Ambos foram jovens radicais. Diferença mínima de idade. Ela aderiu à luta armada contra a ditadura militar, ele não. Hoje são tiozinhos. Ela é ministra, ele governador. Ambos com chances de ser o próximo presidente.

O atual disse que o Brasil tem sorte de poder escolher entre tantos candidatos bons. Os outros são Ciro e Aécio. Todos mais esquerdistas ou menos.

Quando eu nasci era o general Humberto Castelo Branco. Dei tchauzinho para o Galaxy preto do Médici numa visita do ditador a Piracicaba. Tive um álbum de figurinhas com o ministério todo do Geisel, foi difícil conseguir Shigeaki Ueki e Reis Velloso.

Vi espantado o Figueiredo puxando ferro de sunguinha na capa da revista Manchete. Assisti sem botar fé a campanha pró-diretas e a eleição indireta. E quando chegaram as diretas, elegemos Collor.

De verdade? Os quatro candidatos atuais, no contexto histórico, até que são bem razoáveis. Aliás, FHC e Lula também. Podia ser beeem pior, e lembro quando era.

É o suficiente? Não. Tá louco? Devia ser muuuito melhor. Se eu for começar a criticar, nem sei por onde começar.

Mas o problema não são as pessoas, é a lei. Diz que tem que ter mais de 35 anos para se candidatar.

Eu digo que tem que ter menos de trinta. Depois dos trinta a gente já passou por tanta desgraça que abençoa qualquer refresco. Depois dos quarenta, nem conto pra não te desanimar. Vamos ficando - oh, céus - razoáveis.

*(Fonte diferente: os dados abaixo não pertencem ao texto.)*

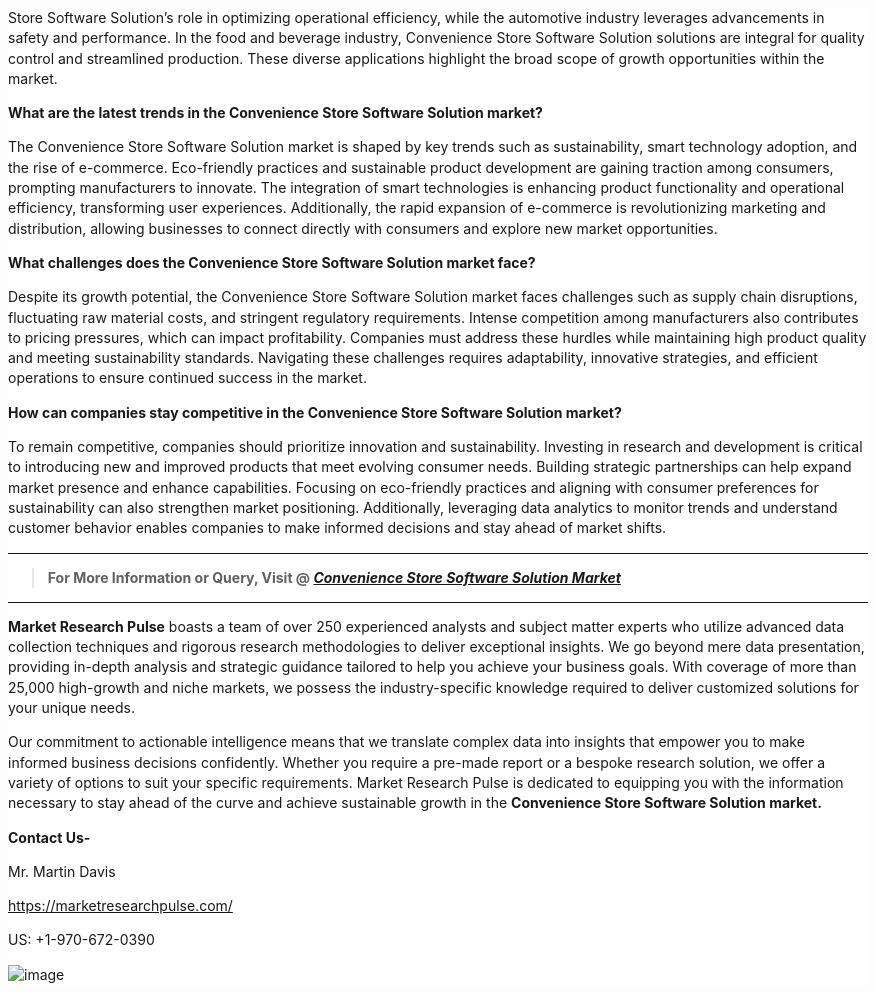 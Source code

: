Store Software Solution&rsquo;s role in optimizing operational efficiency, while the automotive industry leverages advancements in safety and performance. In the food and beverage industry, Convenience Store Software Solution solutions are integral for quality control and streamlined production. These diverse applications highlight the broad scope of growth opportunities within the market.</p><p><strong>What are the latest trends in the Convenience Store Software Solution market?</strong></p><p>The Convenience Store Software Solution market is shaped by key trends such as sustainability, smart technology adoption, and the rise of e-commerce. Eco-friendly practices and sustainable product development are gaining traction among consumers, prompting manufacturers to innovate. The integration of smart technologies is enhancing product functionality and operational efficiency, transforming user experiences. Additionally, the rapid expansion of e-commerce is revolutionizing marketing and distribution, allowing businesses to connect directly with consumers and explore new market opportunities.</p><p><strong>What challenges does the Convenience Store Software Solution market face?</strong></p><p>Despite its growth potential, the Convenience Store Software Solution market faces challenges such as supply chain disruptions, fluctuating raw material costs, and stringent regulatory requirements. Intense competition among manufacturers also contributes to pricing pressures, which can impact profitability. Companies must address these hurdles while maintaining high product quality and meeting sustainability standards. Navigating these challenges requires adaptability, innovative strategies, and efficient operations to ensure continued success in the market.</p><p><strong>How can companies stay competitive in the Convenience Store Software Solution market?</strong></p><p>To remain competitive, companies should prioritize innovation and sustainability. Investing in research and development is critical to introducing new and improved products that meet evolving consumer needs. Building strategic partnerships can help expand market presence and enhance capabilities. Focusing on eco-friendly practices and aligning with consumer preferences for sustainability can also strengthen market positioning. Additionally, leveraging data analytics to monitor trends and understand customer behavior enables companies to make informed decisions and stay ahead of market shifts.</p><hr /><blockquote><p><strong>For More Information or Query, Visit @&nbsp;<em><a href="https://marketresearchpulse.com/report/121293/convenience-store-software-solution-market?utm_source=Linkedin&utm_medium=030">Convenience Store Software Solution Market</a></em></strong></p></blockquote><hr /><p><strong>Market Research Pulse</strong> boasts a team of over 250 experienced analysts and subject matter experts who utilize advanced data collection techniques and rigorous research methodologies to deliver exceptional insights. We go beyond mere data presentation, providing in-depth analysis and strategic guidance tailored to help you achieve your business goals. With coverage of more than 25,000 high-growth and niche markets, we possess the industry-specific knowledge required to deliver customized solutions for your unique needs.</p><p>Our commitment to actionable intelligence means that we translate complex data into insights that empower you to make informed business decisions confidently. Whether you require a pre-made report or a bespoke research solution, we offer a variety of options to suit your specific requirements. Market Research Pulse is dedicated to equipping you with the information necessary to stay ahead of the curve and achieve sustainable growth in the <strong>Convenience Store Software Solution market.</strong></p><p><strong>Contact Us-</strong></p><p>Mr. Martin Davis</p><p>https://marketresearchpulse.com/</p><p>US: +1-970-672-0390</p>
![image](https://github.com/user-attachments/assets/6529ba50-e096-47da-9e74-f8d9ae861626)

Vale para eleitores e eleitos. Congressista vá lá ser coroa, o lance dos caras é digerir, negociar, demorar. Combina com meia-idade. Presidente é o capitão do time, tem que ter bravura, senso de sacrifício e muita irresponsabilidade. É outra história.

Ninguém escreveu melhor que George Bernard Shaw:

The reasonable man adapts himself to the conditions that surround him. The unreasonable man adapts surrounding conditions to himself. All progress depends on the unreasonable man.”

Um presidente se faz com muito tesão e pouco juízo. Escolha o seu. Na próxima eleição, infelizmente serei obrigado a manter minha política habitual: eu não voto.